Sunday 22nd May: Walking Tour day.
Our main activity for today was a 2 1/2 hour walking tour but this didn’t start until 11am and so we had a generous amount of time to fit in a morning walk. On waking we noticed that three huge cruise ships had docked overnight and previous experience taught us to expect huge crowds in town for the day at least. We walked out along the Pier where the ships were docked and noticed how clean and relatively new the whole waterfront precinct seemed to be. (I found out later on from our guide that it is only 6 years old). It was a lovely walk along the waterfront as the water is clean and filled with fish and the Pier is lined with shops, cafes and restaurants, all closed at this relatively early hour, but the place had a really nice vibe.
Our tour started at 11am from Constitution Plaza and our guide, Luis, was great as we found him to be intelligent, well informed, passionate about his job and witty. In fact, we think he was the best guide we’ve had for all of our tours so far. There were only about 12 in our group but that made it more pleasant. Luis started with an overview of the history of Malaga, however, this was a story we’d heard a number of times already by now: The Phoenicians (800 BC), followed by the Romans, then the Visigoths, the Moors and finally the Christian Re-Conquest (1487).
Luis offered numerous interesting anecdotes along the way and one example was an explanation of why the Visigoths were called ‘Barbarians’. Apparently, it was because the Romans couldn’t understand the Visigoth language and, to their ears at least, it sounded like they were saying ‘bar, bar, bar’ and, hence, they were called the ‘Barbarians’. Also, the name ‘marmalade’ derives from Spain when the French sought help from the Spanish as to why Spanish Sailors were able to avoid the seasickness know more commonly as ‘scurvy’. The Spanish diet included consuming preserved oranges and they explained this to the French as the benefit by using the Spanish terms ‘Mar’ for ‘by the sea’ and ‘maladie’ for ‘sickness’. Hence this preserve or jam became known as ‘ marmalade’. Neat huh?? There were lots of other examples too and this all contributed to the tour being both informative and fun.

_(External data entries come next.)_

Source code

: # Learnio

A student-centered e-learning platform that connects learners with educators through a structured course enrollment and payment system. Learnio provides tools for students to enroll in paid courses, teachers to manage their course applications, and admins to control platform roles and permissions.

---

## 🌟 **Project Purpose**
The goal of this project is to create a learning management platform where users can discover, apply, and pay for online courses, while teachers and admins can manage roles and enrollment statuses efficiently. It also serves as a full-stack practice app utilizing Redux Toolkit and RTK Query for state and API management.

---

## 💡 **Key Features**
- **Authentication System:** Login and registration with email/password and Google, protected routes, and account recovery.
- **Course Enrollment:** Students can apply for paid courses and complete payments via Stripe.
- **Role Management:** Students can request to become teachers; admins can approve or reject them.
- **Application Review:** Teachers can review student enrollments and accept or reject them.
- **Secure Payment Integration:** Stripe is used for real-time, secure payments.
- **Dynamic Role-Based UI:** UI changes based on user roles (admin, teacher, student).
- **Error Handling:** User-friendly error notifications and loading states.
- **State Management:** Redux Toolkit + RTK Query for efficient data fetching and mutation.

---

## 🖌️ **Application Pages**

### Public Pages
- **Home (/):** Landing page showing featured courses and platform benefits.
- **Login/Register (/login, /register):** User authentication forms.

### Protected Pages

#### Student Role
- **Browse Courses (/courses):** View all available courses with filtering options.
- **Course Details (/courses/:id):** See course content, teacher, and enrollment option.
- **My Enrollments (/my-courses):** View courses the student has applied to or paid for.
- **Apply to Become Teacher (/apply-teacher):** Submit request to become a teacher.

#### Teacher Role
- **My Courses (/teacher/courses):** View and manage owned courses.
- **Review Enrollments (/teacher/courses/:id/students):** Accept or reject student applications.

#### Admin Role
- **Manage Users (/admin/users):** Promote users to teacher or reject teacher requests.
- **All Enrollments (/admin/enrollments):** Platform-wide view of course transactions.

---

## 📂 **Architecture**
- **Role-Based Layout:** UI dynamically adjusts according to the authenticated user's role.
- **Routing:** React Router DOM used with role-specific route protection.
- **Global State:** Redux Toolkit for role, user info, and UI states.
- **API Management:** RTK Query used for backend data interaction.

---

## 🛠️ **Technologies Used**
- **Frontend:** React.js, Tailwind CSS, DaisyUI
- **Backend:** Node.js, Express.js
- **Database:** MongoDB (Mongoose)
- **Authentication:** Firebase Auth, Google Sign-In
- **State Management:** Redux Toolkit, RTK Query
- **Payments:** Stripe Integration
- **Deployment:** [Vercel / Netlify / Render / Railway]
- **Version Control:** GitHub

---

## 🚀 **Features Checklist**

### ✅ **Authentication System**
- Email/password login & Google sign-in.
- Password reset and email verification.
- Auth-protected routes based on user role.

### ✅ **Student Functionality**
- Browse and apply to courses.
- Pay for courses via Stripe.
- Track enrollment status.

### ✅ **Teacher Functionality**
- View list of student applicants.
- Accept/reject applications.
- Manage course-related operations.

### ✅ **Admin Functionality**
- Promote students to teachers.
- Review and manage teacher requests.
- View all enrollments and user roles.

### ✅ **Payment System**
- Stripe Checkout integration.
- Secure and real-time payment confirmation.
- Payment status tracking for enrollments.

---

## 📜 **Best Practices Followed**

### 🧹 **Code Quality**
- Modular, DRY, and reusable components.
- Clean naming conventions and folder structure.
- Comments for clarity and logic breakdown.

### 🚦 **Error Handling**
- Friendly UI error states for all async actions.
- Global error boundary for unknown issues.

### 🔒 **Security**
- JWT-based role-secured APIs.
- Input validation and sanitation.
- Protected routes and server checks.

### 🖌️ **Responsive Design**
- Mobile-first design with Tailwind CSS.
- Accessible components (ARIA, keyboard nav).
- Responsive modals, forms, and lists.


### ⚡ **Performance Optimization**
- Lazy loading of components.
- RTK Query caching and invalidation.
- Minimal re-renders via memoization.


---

The tour finished at 2.30 so Mark and I departed the group and headed to El Pimpi for lunch. We had stopped off there along the way of our tour and sampled some of their very fine sweet Malaga Muscat. El Pimpi is a popular and very busy restaurant that looks across the Roman Theater. The rather unfortunate name dates back to a previous century and British period when Spanish locals would source women for the British sailors with the place even once being a brothel! It’s nothing of the sort today but, rather, a huge and sprawling restaurant with indoor and outdoor seating. It’s not just a tourist haunt though as it is apparently frequented, at times, by no less than the likes of Antonia Banderas and Placido Domingo and is also a very popular late night spot late for local youths before they go clubbing.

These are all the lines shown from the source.